# UK Soap and Drama Discussion > Coronation Street > The Rumour Mill >  I have a theory about Jason's surprise baby...

## LostVoodoo

is he in fact not the father, is it actually....Charlie?!

i seem to remember when he was with Shelly he went out on the pull and got it on with this random girl in a back alley, and he toald her his name was Jasoon Grimshaw! so the girl tracks down the real Jason but only sees Eileen at the front door, and there we are. i would assume that when the social track her down they'll all meet up and she'll be like 'hang on...'. am i right here? i would then assume this would be the final thing to push Tracy over the edge?

----------

Chloe-Elise (29-12-2006), Kim (29-12-2006), Meh (29-12-2006)

----------


## CrazyLea

I didn't even think of that. That is a very good theory. And quite possibly true. The woman didn't see Jason. Maybe when they track her down.
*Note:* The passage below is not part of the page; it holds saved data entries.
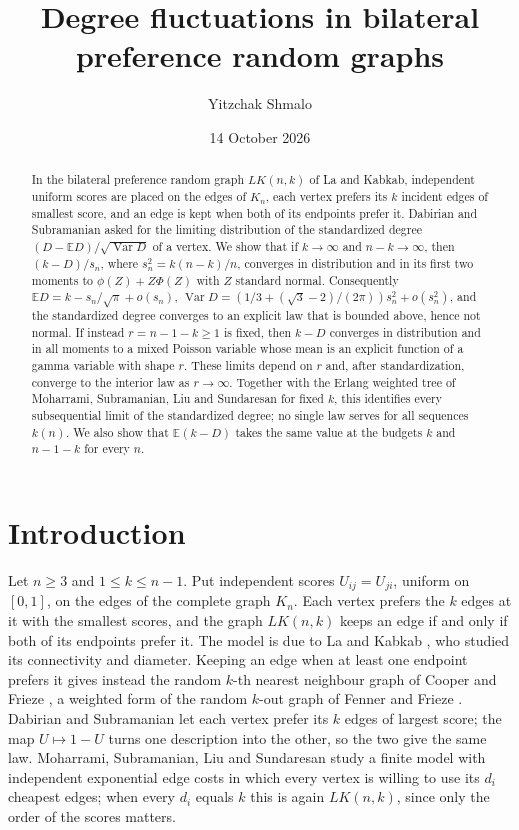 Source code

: \documentclass[11pt]{amsart}
\title[Degree fluctuations in bilateral preference graphs]{Degree fluctuations in bilateral preference random graphs}
\author{Yitzchak Shmalo}
\date{14 October 2026}
\theoremstyle{remark}
\numberwithin{equation}{section}
\newcommand{\E}{\mathbb E}
\newcommand{\1}{\mathbf 1}
\newcommand{\Var}{\operatorname{Var}}
\begin{document}
\begin{abstract}
In the bilateral preference random graph $LK(n,k)$ of La and Kabkab, independent uniform scores are placed on the edges of $K_n$, each vertex prefers its $k$ incident edges of smallest score, and an edge is kept when both of its endpoints prefer it. Dabirian and Subramanian asked for the limiting distribution of the standardized degree $(D-\E D)/\sqrt{\Var D}$ of a vertex. We show that if $k\to\infty$ and $n-k\to\infty$, then $(k-D)/s_n$, where $s_n^2=k(n-k)/n$, converges in distribution and in its first two moments to $\phi(Z)+Z\Phi(Z)$ with $Z$ standard normal. Consequently $\E D=k-s_n/\sqrt\pi+o(s_n)$, $\Var D=(1/3+(\sqrt3-2)/(2\pi))s_n^2+o(s_n^2)$, and the standardized degree converges to an explicit law that is bounded above, hence not normal. If instead $r=n-1-k\ge1$ is fixed, then $k-D$ converges in distribution and in all moments to a mixed Poisson variable whose mean is an explicit function of a gamma variable with shape $r$. These limits depend on $r$ and, after standardization, converge to the interior law as $r\to\infty$. Together with the Erlang weighted tree of Moharrami, Subramanian, Liu and Sundaresan for fixed $k$, this identifies every subsequential limit of the standardized degree; no single law serves for all sequences $k(n)$. We also show that $\E(k-D)$ takes the same value at the budgets $k$ and $n-1-k$ for every $n$.
\end{abstract}
\maketitle

\section{Introduction}\label{sec:intro}

Let $n\ge3$ and $1\le k\le n-1$. Put independent scores $U_{ij}=U_{ji}$, uniform on $[0,1]$, on the edges of the complete graph $K_n$. Each vertex prefers the $k$ edges at it with the smallest scores, and the graph $LK(n,k)$ keeps an edge if and only if both of its endpoints prefer it. The model is due to La and Kabkab \cite{LK}, who studied its connectivity and diameter. Keeping an edge when at least one endpoint prefers it gives instead the random $k$-th nearest neighbour graph of Cooper and Frieze \cite{CF95}, a weighted form of the random $k$-out graph of Fenner and Frieze \cite{FF82}. Dabirian and Subramanian \cite{DS} let each vertex prefer its $k$ edges of largest score; the map $U\mapsto1-U$ turns one description into the other, so the two give the same law. Moharrami, Subramanian, Liu and Sundaresan \cite{EWT} study a finite model with independent exponential edge costs in which every vertex is willing to use its $d_i$ cheapest edges; when every $d_i$ equals $k$ this is again $LK(n,k)$, since only the order of the scores matters.
\end{document}
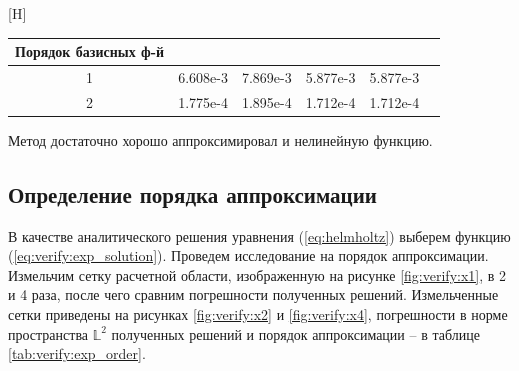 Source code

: \documentclass[a4paper,14pt]{article}
\makeatletter
\renewenvironment{table}[1][\fps@table]{
  \edef\@tempa{\noexpand\@float{table}[#1]}
  \@tempa
  \addtocounter{footable}{1}
}{
  \end@float
}
\makeatother
\begin{document}
\begin{table}[H]
	\caption{относительные погрешности в норме $\mathbb{L}^2$}
	\label{tab:verify:exp_diff}
	\begin{tabularx}{\textwidth}{|C{1}|C{1}|C{1}|C{1}|C{1}|C{1}|}
		\hline Порядок базисных ф-й &  &  &  &  \\
		 & 6.608e-3 & 7.869e-3 & 5.877e-3 & 5.877e-3 \\
		 & 1.775e-4 & 1.895e-4 & 1.712e-4 & 1.712e-4 \\
		\hline
	\end{tabularx}
\end{table}
\vspace{-0.5cm}Метод достаточно хорошо аппроксимировал и нелинейную функцию.


\subsection{Определение порядка аппроксимации}

В качестве аналитического решения уравнения (\ref{eq:helmholtz}) выберем функцию (\ref{eq:verify:exp_solution}). Проведем исследование на порядок аппроксимации. Измельчим сетку расчетной области, изображенную на рисунке \ref{fig:verify:x1}, в 2 и 4 раза, после чего сравним погрешности полученных решений. Измельченные сетки приведены на рисунках \ref{fig:verify:x2} и \ref{fig:verify:x4}, погрешности в норме пространства $\mathbb{L}^2$ полученных решений и порядок аппроксимации -- в таблице \ref{tab:verify:exp_order}.
\end{document}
She'll see Jason and she'll be like.. that's not him  :Searchme:  Then either that is the final straw for Tracey. Or when does she do Charlie in? Cos perhaps it will be too late to reveal it or something.

----------


## alan45

Excellent theory. One which would fit in well with this storyline. After all when she dumped the kiddie off Jason was nowhere to be seen. Yes this would push Traceyluv right over the edge. Well done LV

----------


## thestud2k7

god i didnt think of that well done LV

----------


## babyblue

ooohhhh that does sound..it does seem to explain why jason can't seem to place the girl either.

----------


## Kim

He did say he knew the pub Eileen was on about, so did Jason and Charlie go out together on that night, before Charlie met up with that girl?

----------


## Katy

that would actually fit, its something i would never fit about. I cant rememeber what the girl looked like though. The look on Charlie and Tracys face for that matter would have been priceless if its true.

----------


## Abbie

Wow Im amazed that could actaully ture, I mean it does make sense, and would make an interesting storyline.
Now wouldnt its be really amazing if it was true

----------


## xxloopylauraxx

it makes more sense really. because i read inside soap on tuesday that theres a shock twist to the baby plot, 'while jason and sarah have decided to become a family with baby holly and bethany theres a shock instore for jason' but that seems to fit in beter then what i thought.

----------


## Abbie

> it makes more sense really. because i read inside soap on tuesday that theres a shock twist to the baby plot, 'while jason and sarah have decided to become a family with baby holly and bethany theres a shock instore for jason' but that seems to fit in beter then what i thought.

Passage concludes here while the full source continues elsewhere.